Given: $y = b_0 + b_1x$
I am wondering what is the explanation behind this formula for estimating the $ b_1$ coefficient:
$$ b_1 = \frac{\sum_{i=1}^n( x_i-\bar{x})(y_i-\bar{y})}{ \sum_{i=1}^n( x_i-\bar{x})^2 } $$
What are the steps to derive this formula?
Part 1 Update -March 18 2021:
When tried to substitute $\bar{y} - b_1\bar{x}$ for $b_0$ in
$$ b_0 \bar{x} + b_1 \overline{x^2} = \overline{xy} $$ I got stuck with $b_1$ in both sides of the equations.
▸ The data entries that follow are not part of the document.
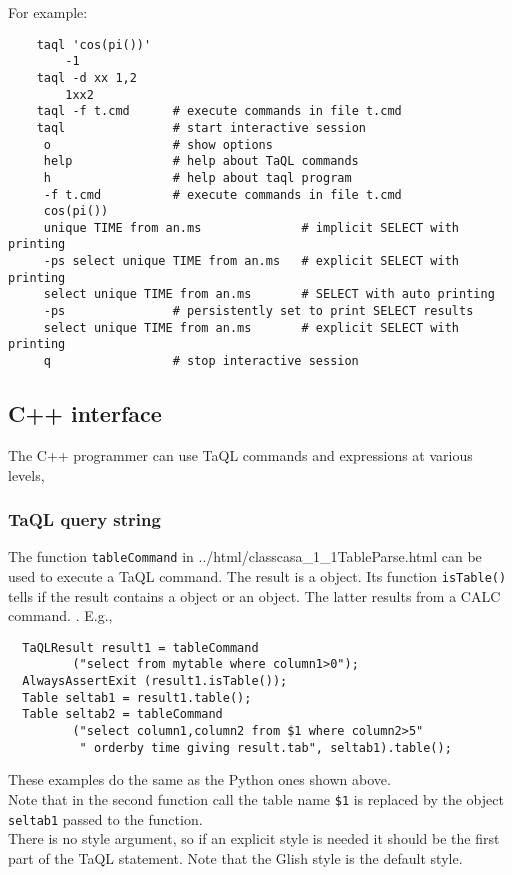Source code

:   For example:
\begin{verbatim}
    taql 'cos(pi())'
        -1
    taql -d xx 1,2
        1xx2
    taql -f t.cmd      # execute commands in file t.cmd
    taql               # start interactive session
     o                 # show options
     help              # help about TaQL commands
     h                 # help about taql program
     -f t.cmd          # execute commands in file t.cmd
     cos(pi())
     unique TIME from an.ms              # implicit SELECT with printing
     -ps select unique TIME from an.ms   # explicit SELECT with printing
     select unique TIME from an.ms       # SELECT with auto printing
     -ps               # persistently set to print SELECT results
     select unique TIME from an.ms       # explicit SELECT with printing
     q                 # stop interactive session
\end{verbatim}

\subsection{C++ interface}
The C++ programmer can use TaQL commands and expressions at various levels,
\subsubsection{TaQL query string}
    The function \texttt{tableCommand} in
    {../html/classcasa_1_1TableParse.html}
    can be used to execute a TaQL command. The result is a
    object. Its function \texttt{isTable()} tells if the result
    contains a 
    object or an
    object. The latter results from a CALC command.
 . E.g.,
\begin{verbatim}
  TaQLResult result1 = tableCommand
         ("select from mytable where column1>0");
  AlwaysAssertExit (result1.isTable());
  Table seltab1 = result1.table();
  Table seltab2 = tableCommand
         ("select column1,column2 from $1 where column2>5"
          " orderby time giving result.tab", seltab1).table();
\end{verbatim}
    These examples do the same as the Python ones shown above.
    \\Note that in the second function call the table name
    \texttt{\$1} is replaced by the object \texttt{seltab1}
    passed to the function.
    \\There is no style argument, so if an explicit style is needed it
    should be the first part of the TaQL statement. Note that the
    Glish style is the default style.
$$ b_1 \overline{x^2} = \overline{xy}-(\overline{x} \bar{y} - b_1\overline{x^2}) $$
Can you please guide me in further derivation steps. Thanks
Part 2 Update
With another help from @MartinVesely, I realized that this should be:
$$b_0 \bar{x} + b_1 \overline{x^2} = \overline{xy}$$
$$ ((\bar{y} - b_1\bar{x})\bar{x}) + b_1 \overline{x^2} = \overline{xy}$$
$$(\bar{x}\bar{y} - b_1(\bar{x})^2) + b_1 \overline{x^2} = \overline{xy}$$
$$( - b_1(\bar{x})^2) + b_1 \overline{x^2} = \overline{xy} - \bar{x}\bar{y} $$
$$b1( -(\bar{x})^2 + \overline{x^2}) = \overline{xy} - \bar{x}\bar{y} $$
$$b1= \frac{\overline{xy} - \bar{x}\bar{y} }{ \overline{x^2} -(\bar{x})^2} $$
A derivation of the formula is done with the least square method.
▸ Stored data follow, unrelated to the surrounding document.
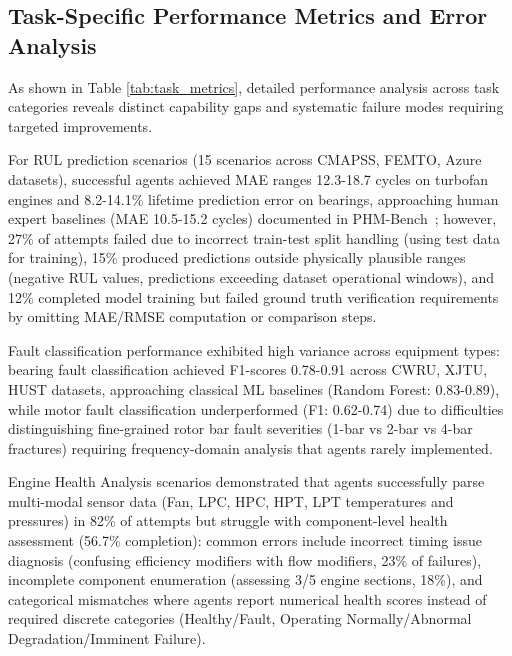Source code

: \documentclass[sigconf,review]{acmart}
\begin{document}
  \subsection{Task-Specific Performance Metrics and Error Analysis}          
  As shown in Table \ref{tab:task_metrics}, detailed performance analysis across task categories reveals distinct capability gaps and systematic failure modes requiring targeted improvements. 
  
  For RUL prediction scenarios (15 scenarios across CMAPSS,    
  FEMTO, Azure datasets), successful agents achieved MAE ranges 12.3-18.7    
  cycles on turbofan engines and 8.2-14.1\% lifetime prediction error on     
  bearings, approaching human expert baselines (MAE 10.5-15.2 cycles)        
  documented in PHM-Bench~\cite{yang2025phmbenchdomainspecificbenchmarkingframework}; however, 27\% of attempts 
  failed due to incorrect train-test split handling (using test data for     
  training), 15\% produced predictions outside physically plausible ranges   
  (negative RUL values, predictions exceeding dataset operational windows),  
  and 12\% completed model training but failed ground truth verification     
  requirements by omitting MAE/RMSE computation or comparison steps. 
  
  Fault   
  classification performance exhibited high variance across equipment types: 
  bearing fault classification achieved F1-scores 0.78-0.91 across CWRU,     
  XJTU, HUST datasets, approaching classical ML baselines (Random Forest:    
  0.83-0.89), while motor fault classification underperformed (F1: 0.62-0.74)
   due to difficulties distinguishing fine-grained rotor bar fault severities
   (1-bar vs 2-bar vs 4-bar fractures) requiring frequency-domain analysis   
  that agents rarely implemented. 
  
  Engine Health Analysis scenarios demonstrated that agents successfully parse     
  multi-modal sensor data (Fan, LPC, HPC, HPT, LPT temperatures and          
  pressures) in 82\% of attempts but struggle with component-level health    
  assessment (56.7\% completion): common errors include incorrect timing     
  issue diagnosis (confusing efficiency modifiers with flow modifiers, 23\%  
  of failures), incomplete component enumeration (assessing 3/5 engine       
  sections, 18\%), and categorical mismatches where agents report numerical  
  health scores instead of required discrete categories (Healthy/Fault,      
  Operating Normally/Abnormal Degradation/Imminent Failure). 
  
\end{document}
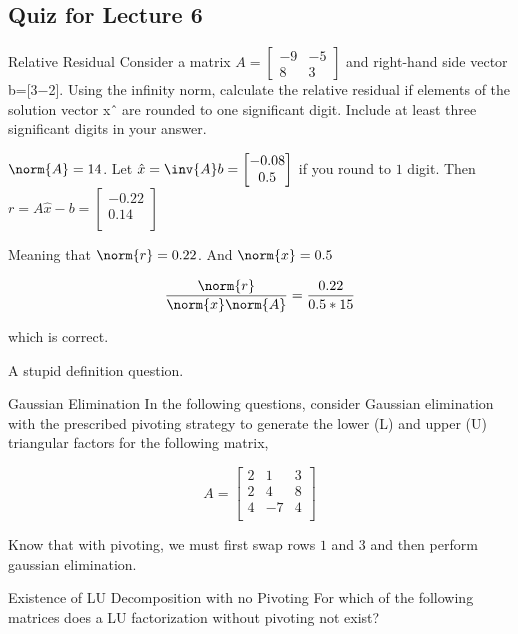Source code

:\documentclass[../main.tex]{subfiles}
\begin{document}
\subsection{Quiz for Lecture 6}
Relative Residual
Consider a matrix $A=\begin{bmatrix} −9 & -5 \\ 8 & 3 \end{bmatrix}$ and right-hand side vector b=[3−2]. Using the infinity norm, calculate the relative residual if elements of the solution vector xˆ are rounded to one significant digit. Include at least three significant digits in your answer.

\begin{solution}
    $\norm{A} = 14$. Let $\hat{x} = \inv{A}b = \begin{bmatrix}
        -0.08 \\ 0.5
    \end{bmatrix}$ if you round to $1$ digit. Then $r = A\hat{x} - b = \begin{bmatrix}
        -0.22 \\
        0.14 \\
    \end{bmatrix}$

    Meaning that $\norm{r} = 0.22$. And $\norm{x} = 0.5$

    \[
        \frac{\norm{r}}{\norm{x}\norm{A}} = \frac{0.22}{0.5 * 15}
    \]

    which is correct.
\end{solution}


A stupid definition question.

Gaussian Elimination
In the following questions, consider Gaussian elimination with the prescribed pivoting strategy to generate the lower (L) and upper (U) triangular factors for the following matrix,

\[
    A = \begin{bmatrix}
       2 & 1 & 3 \\
       2 & 4 & 8 \\
       4 & -7 & 4 \\
    \end{bmatrix}
\]

Know that with pivoting, we must first swap rows $1$ and $3$ and then perform gaussian elimination.


Existence of LU Decomposition with no Pivoting
For which of the following matrices does a LU factorization without pivoting not exist?
\end{document}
Firstly write down a function $L = \sum_{i=1}^n (y_i - b_0 - b_1 x_i)^2$. This is a sum of squared differences between actual output data $y_i$ and output given by a regression line.
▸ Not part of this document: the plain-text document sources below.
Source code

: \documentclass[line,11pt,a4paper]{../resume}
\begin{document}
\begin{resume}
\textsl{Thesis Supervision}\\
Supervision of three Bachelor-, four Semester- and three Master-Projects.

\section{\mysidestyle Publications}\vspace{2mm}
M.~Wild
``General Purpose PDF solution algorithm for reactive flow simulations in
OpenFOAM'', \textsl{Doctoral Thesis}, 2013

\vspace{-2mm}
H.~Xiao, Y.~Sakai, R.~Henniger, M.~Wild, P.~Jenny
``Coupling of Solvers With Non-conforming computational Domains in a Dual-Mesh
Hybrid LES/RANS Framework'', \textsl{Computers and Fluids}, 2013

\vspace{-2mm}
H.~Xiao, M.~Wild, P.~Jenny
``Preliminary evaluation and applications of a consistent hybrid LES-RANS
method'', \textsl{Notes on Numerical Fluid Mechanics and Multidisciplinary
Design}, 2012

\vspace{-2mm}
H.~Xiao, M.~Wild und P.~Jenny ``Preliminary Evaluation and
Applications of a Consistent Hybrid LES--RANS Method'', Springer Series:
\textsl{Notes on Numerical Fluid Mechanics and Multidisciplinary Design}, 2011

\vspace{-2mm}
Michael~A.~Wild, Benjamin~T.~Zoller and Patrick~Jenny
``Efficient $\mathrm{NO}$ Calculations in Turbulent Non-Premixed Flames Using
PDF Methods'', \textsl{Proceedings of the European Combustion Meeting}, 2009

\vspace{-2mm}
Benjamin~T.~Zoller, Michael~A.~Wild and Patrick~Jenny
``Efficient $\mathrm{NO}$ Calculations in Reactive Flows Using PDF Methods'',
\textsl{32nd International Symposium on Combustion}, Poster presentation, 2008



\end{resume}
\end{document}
Our goal is to minimize a difference between actual data and theregression line. This means that we need to calculate first derivatives with respects to $b_0$ and $b_1$:
$$ \frac{\partial L}{\partial b_0} = -\sum_{i=1}^n 2(y_i - b_0 - b_1 x_i) $$
$$ \frac{\partial L}{\partial b_1} = -\sum_{i=1}^n 2x_i(y_i - b_0 - b_1 x_i) $$
Now, by setting $\frac{\partial L}{\partial b_0}$ and $\frac{\partial L}{\partial b_1}$ equal to zero and dividing by -2 we have
$$ \sum_{i=1}^n (y_i - b_0 - b_1 x_i) = 0 $$
$$ \sum_{i=1}^n x_i(y_i - b_0 - b_1 x_i) = 0 $$
Rewriting leads to $$ \sum_{i=1}^n (y_i - b_0 - b_1 x_i) = \sum_{i=1}^n y_i - b_1\sum_{i=1}^n x_i - nb_o = 0 $$
$$ \sum_{i=1}^n x_i(y_i - b_0 - b_1 x_i) = \sum_{i=1}^n x_iy_i - b_1\sum_{i=1}^n x_i^2 -b_0\sum_{i=1}^n x_i = 0 $$
Now, if we divide both eqautions by $n$ and rearranging them, we have $$ b_0 + b_1 \bar{x} = \bar{y} $$
$$ b_0 \bar{x} + b_1 \overline{x^2} = \overline{xy}, $$
where $\bar{x}$ is average of $x_i$ values (similarly for $y_i$) and $\overline{xy}$ is average of products $x_iy_i$.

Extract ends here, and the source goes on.